The Importance of Natriuretic Peptides
Natriuretic peptides (NP) are produced by the heart and the blood vessels. The body increases its production of natriuretic peptides when humans experience heart disease, liver disease, or kidney failure as these diseases, and others, expand overall fluid volumes within the body. Natriuresis occurs when an abnormally large amount of salt is excreted into the urine, and the term is derived from the Latin word natrium, which means «sodium». It also comes from the Greek word ouresis, which means «making water».
There are four types of NP protein hormones in humans that are responsible for causing natriuresis. They are A-type (atrial natriuretic peptide [ANP]); B-type natriuretic peptide (BNP); C-type natriuretic peptide (CNP); and D-type (dendroaspis natriuretic peptide [DNP]), for which all are small-protein molecules. These peptides naturally decrease the amount of sodium in the blood, similar to how diuretic drugs work. This process helps to lower high blood pressure and other medical conditions, thus lowering blood volume as sodium takes water with it into the urine. In fact, natriuretic peptides are sometimes referred to as the body’s natural diuretics.
This process will be explored more in depth later on in the article, but A-type natriuretic peptides work to reduce blood volume, which then results in reduced heart output and blood pressure. B-type natriuretic peptides are also called brain natriuretic peptides. They are produced, stored and released by the ventricles of the heart when the ventricles expand and stretch due to the collection of extra fluids. Acting as a diuretic, B-type natriuretic peptides result due to fluid overload and increasing blood volume, directly occurring from congestive heart failure. This peptide eases strain on the damaged heart as it relaxes blood vessels and eliminates excess and damaging fluids into the urine.
C-type natriuretic peptides are formed by cells that line blood vessels. They naturally relax blood vessels, thus helping to decrease blood pressure. They differ from A-type and B-type natriuretic peptides in that they do not perform natriuretic-type activities. Here it is easy to understand just how important natriuretic peptides are as natural responders to disease processes. Now we'll look further into NPs and how they were discovered, as well as physiologic functions and therapeutic applications.
History of Natriuretic Peptides
The natriuretic peptides are a family of ring-shaped vasoactive hormones showing considerable sequence homology. In 1956, Kisch discovered that atrial cells were comprised of elaborate Golgi networks similar to secretory cells. In 1964, Jamieson and Palade found that atrial myocytes contained spherical, electron opague granuals. Around the same time, Henry and colleagues uncovered the correlation of balloon atrial distension with increased urine output in dogs.

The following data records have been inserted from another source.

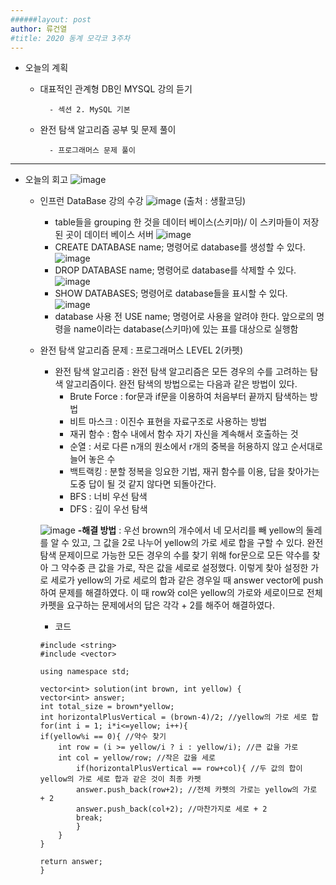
 ```yaml
---
######layout: post
author: 류건열
#title: 2020 동계 모각코 3주차
---
```


- 오늘의 계획
	- 대표적인 관계형 DB인 MYSQL 강의 듣기
	
			- 섹션 2. MySQL 기본	 
	- 완전 탐색 알고리즘 공부 및 문제 풀이

            - 프로그래머스 문제 풀이 

- - -
-  오늘의 회고
![image](https://user-images.githubusercontent.com/34560965/104455029-0fc1cf00-55ea-11eb-8a17-7ec3c3e57b06.png)
	-  인프런 DataBase 강의 수강
        ![image](https://user-images.githubusercontent.com/34560965/104453617-0899c180-55e8-11eb-9188-84e5ed813cf6.png) (출처 : 생활코딩)
		- table들을 grouping 한 것을 데이터 베이스(스키마)/ 이 스키마들이 저장된 곳이 데이터 베이스 서버
        ![image](https://user-images.githubusercontent.com/34560965/104453827-5b737900-55e8-11eb-868a-cac0942d7732.png)
        - CREATE DATABASE name; 명령어로 database를 생성할 수 있다.
        ![image](https://user-images.githubusercontent.com/34560965/104454075-aab9a980-55e8-11eb-93ae-b8f63e9f76eb.png)
        - DROP DATABASE name; 명령어로 database를 삭제할 수 있다.   
        ![image](https://user-images.githubusercontent.com/34560965/104454183-d0df4980-55e8-11eb-87fa-0270c106b834.png)
        - SHOW DATABASES; 명령어로 database들을 표시할 수 있다.     
        ![image](https://user-images.githubusercontent.com/34560965/104454484-4519ed00-55e9-11eb-8d28-2efd2d5079d7.png)
        - database 사용 전 USE name; 명령어로 사용을 알려야 한다. 앞으로의 명령을 name이라는 database(스키마)에 있는 표를 대상으로 실행함

	- 완전 탐색 알고리즘 문제 : 프로그래머스 LEVEL 2(카펫)
		- 완전 탐색 알고리즘 : 완전 탐색 알고리즘은 모든 경우의 수를 고려하는 탐색 알고리즘이다. 완전 탐색의 방법으로는 다음과 같은 방법이 있다.
            - Brute Force : for문과 if문을 이용하여 처음부터 끝까지 탐색하는 방법
            - 비트 마스크 : 이진수 표현을 자료구조로 사용하는 방법
            - 재귀 함수 : 함수 내에서 함수 자기 자신을 계속해서 호출하는 것
            - 순열 : 서로 다른 n개의 원소에서 r개의 중복을 허용하지 않고 순서대로 늘어 놓은 수 
            - 백트랙킹 : 분할 정복을 잉요한 기법, 재귀 함수를 이용, 답을 찾아가는 도중 답이 될 것 같지 않다면 되돌아간다.
            - BFS : 너비 우선 탐색
            - DFS : 깊이 우선 탐색
        

	    ![image](https://user-images.githubusercontent.com/34560965/104460338-52d37080-55f1-11eb-9b15-ca2eac4ebbc6.png)
    	**-해결 방법** : 우선 brown의 개수에서 네 모서리를 빼 yellow의 둘레를 알 수 있고, 그 값을 2로 나누어 yellow의 가로 세로 합을 구할 수 있다. 완전 탐색 문제이므로 가능한 모든 경우의 수를 찾기 위해 for문으로 모든 약수를 찾아 그 약수중 큰 값을 가로, 작은 값을 세로로 설정했다. 이렇게 찾아 설정한 가로 세로가 yellow의 가로 세로의 합과 같은 경우일 때 answer vector에 push하여 문제를 해결하였다. 이 때 row와 col은 yellow의 가로와 세로이므로 전체 카펫을 요구하는 문제에서의 답은 각각 + 2를 해주어 해결하였다.

	    - 코드	

        ```
        #include <string>
        #include <vector>

        using namespace std;

        vector<int> solution(int brown, int yellow) {
        vector<int> answer;
        int total_size = brown*yellow;
        int horizontalPlusVertical = (brown-4)/2; //yellow의 가로 세로 합
        for(int i = 1; i*i<=yellow; i++){
        if(yellow%i == 0){ //약수 찾기
            int row = (i >= yellow/i ? i : yellow/i); //큰 값을 가로
            int col = yellow/row; //작은 값을 세로
                if(horizontalPlusVertical == row+col){ //두 값의 합이 yellow의 가로 세로 합과 같은 것이 최종 카펫
                answer.push_back(row+2); //전체 카펫의 가로는 yellow의 가로 + 2
                answer.push_back(col+2); //마찬가지로 세로 + 2
                break;
                }
            }
        }
    
        return answer;
        }
        ```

In 1968, DeBold and colleagues initiated atrial granule characterization and, in doing so, they revealed that granule content changed in response to electrolyte and water alterations. It has been more than three decades since deBold and colleagues released their 1981 seminal report demonstrating the existence of atrial natriuretic peptide (ANP) where they elaborately linked Kisch and Henry's findings. Their observations concluded that ANP links the kidneys and heart in cardiorenal homeostasis. DeBold discovered that by infusing extracts of atrial tissue into rats, copious amounts of natriuresis resulted. This is how the first natriuretic peptide was discovered. This led to the isolation and cloning of ANP, which was heralded as the first robust natriuretic. It also was found to have efficacious properties in diuretic and vasorelaxant acitivites.
Of the four natriuretic peptides, the B-type natriuretic peptide (BNP) has realized the development of commercial immunoassays, as has the N terminus of the prohormone, N-terminal pro BNP (NT-proBNP). Vast clinical studies are being conducted in relation to BNP/NT-proBNP, which will be touched upon later in this article.
BNP was originally discovered in the porcine (pig) brain, where it was believed to be a neurotransmitter, thus the name - brain natriuretic peptide was given, though now it is simply known as B-natriuretic peptide. In fact, there is a larger concentration of BNP in the heart ventricles. Later studies conducted by Mukoyama and colleagues in 1990 and 1991 found that BNP is even more highly concentrated in cardiac ventricles of patients with heart failure. Over the years, a variety of names have been assigned to natriuretic peptides including atrial natriuretic factor, atriopeptin, cardionatrin, and cardiodilatin.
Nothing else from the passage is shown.